◆ What you should do
Out of the listing below, copy every line that carries the string "badge".

Records for processing: Begin

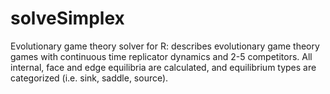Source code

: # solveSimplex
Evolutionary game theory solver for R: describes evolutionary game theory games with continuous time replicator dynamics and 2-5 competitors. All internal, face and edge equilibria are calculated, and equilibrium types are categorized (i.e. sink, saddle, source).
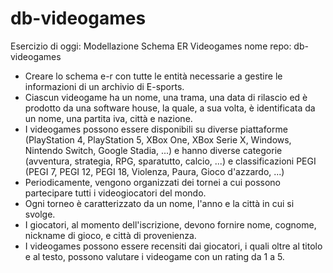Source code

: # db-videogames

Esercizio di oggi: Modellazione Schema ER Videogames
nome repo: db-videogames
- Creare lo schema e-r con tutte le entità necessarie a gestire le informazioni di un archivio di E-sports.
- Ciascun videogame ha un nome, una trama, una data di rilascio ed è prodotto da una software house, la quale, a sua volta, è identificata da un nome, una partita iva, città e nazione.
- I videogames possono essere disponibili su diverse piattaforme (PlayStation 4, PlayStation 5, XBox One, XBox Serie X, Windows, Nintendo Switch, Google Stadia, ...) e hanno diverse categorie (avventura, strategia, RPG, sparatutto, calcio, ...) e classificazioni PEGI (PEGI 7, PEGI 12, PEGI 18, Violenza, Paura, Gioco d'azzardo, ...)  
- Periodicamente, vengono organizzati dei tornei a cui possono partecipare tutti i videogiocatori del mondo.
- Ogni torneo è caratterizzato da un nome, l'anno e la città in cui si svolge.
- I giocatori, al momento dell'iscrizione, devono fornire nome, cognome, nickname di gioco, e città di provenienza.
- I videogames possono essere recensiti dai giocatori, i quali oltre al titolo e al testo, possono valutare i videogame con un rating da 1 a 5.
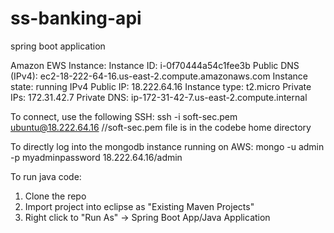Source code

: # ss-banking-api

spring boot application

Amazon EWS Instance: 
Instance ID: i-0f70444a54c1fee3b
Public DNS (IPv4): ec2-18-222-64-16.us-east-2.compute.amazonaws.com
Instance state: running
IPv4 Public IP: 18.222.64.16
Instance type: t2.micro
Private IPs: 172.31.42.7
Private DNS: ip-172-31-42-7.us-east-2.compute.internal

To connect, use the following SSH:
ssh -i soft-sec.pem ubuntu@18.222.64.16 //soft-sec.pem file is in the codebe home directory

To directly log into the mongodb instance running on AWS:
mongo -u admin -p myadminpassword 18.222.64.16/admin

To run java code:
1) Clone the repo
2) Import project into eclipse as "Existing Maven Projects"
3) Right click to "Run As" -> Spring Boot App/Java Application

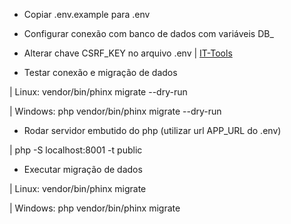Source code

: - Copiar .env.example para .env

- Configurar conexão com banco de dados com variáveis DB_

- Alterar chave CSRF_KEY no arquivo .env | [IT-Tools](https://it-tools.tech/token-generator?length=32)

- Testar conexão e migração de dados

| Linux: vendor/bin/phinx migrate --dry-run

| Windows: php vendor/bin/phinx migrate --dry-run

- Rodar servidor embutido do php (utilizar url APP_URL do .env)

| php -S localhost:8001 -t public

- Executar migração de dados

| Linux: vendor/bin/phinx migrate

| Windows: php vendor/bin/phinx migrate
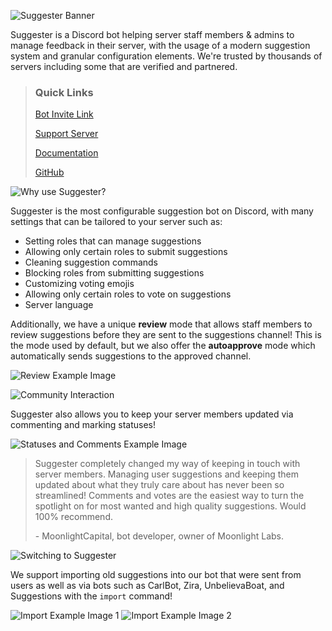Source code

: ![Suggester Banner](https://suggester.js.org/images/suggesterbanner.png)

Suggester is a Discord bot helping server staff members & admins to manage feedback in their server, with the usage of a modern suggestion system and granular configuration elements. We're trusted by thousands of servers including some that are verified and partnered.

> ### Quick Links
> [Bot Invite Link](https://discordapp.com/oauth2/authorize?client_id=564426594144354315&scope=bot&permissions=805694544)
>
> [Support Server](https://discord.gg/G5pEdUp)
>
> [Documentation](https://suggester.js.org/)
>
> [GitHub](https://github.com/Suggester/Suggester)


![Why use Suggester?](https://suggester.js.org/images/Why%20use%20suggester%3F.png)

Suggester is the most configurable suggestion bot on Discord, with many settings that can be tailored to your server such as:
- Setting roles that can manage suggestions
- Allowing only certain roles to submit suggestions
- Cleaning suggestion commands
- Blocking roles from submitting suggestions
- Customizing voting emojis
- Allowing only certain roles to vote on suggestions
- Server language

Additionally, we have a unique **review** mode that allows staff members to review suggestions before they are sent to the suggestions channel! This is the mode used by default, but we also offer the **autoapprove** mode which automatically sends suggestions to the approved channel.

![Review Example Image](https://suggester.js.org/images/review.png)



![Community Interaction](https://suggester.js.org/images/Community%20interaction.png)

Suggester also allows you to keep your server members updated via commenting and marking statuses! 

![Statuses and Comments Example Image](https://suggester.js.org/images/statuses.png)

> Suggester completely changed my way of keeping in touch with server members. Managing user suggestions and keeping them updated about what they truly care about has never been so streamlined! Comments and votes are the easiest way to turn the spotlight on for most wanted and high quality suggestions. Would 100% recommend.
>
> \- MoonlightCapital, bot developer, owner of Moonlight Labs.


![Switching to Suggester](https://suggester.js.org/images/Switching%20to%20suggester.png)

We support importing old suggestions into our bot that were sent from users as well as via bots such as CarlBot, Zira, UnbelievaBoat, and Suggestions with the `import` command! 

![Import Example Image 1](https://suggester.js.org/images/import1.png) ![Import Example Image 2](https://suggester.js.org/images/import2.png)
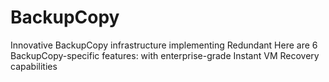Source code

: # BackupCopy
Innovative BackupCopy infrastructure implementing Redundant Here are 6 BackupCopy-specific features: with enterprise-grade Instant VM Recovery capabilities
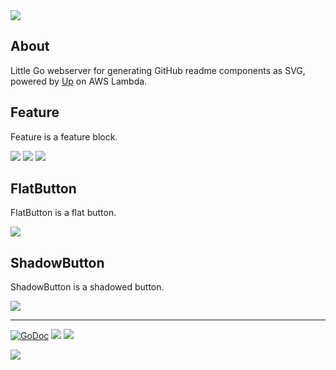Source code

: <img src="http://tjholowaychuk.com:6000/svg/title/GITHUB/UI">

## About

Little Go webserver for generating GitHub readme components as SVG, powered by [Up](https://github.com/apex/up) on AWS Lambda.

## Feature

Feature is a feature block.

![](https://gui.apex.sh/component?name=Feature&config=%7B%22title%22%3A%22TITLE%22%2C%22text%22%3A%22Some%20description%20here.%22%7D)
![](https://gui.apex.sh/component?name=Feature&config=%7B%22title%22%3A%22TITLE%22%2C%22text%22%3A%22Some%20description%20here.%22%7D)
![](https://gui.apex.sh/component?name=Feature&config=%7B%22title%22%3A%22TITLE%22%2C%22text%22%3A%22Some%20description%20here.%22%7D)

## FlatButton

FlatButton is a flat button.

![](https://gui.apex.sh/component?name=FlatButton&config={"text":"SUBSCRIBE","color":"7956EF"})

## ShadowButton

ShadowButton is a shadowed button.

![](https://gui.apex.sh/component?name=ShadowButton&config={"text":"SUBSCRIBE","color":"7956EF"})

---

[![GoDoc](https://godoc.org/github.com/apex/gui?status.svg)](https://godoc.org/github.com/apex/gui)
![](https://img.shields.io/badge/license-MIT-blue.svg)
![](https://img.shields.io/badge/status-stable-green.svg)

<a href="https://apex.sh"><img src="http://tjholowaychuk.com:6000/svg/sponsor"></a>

Records for processing: End

◆ Response to this exercise
![](https://img.shields.io/badge/license-MIT-blue.svg)
![](https://img.shields.io/badge/status-stable-green.svg)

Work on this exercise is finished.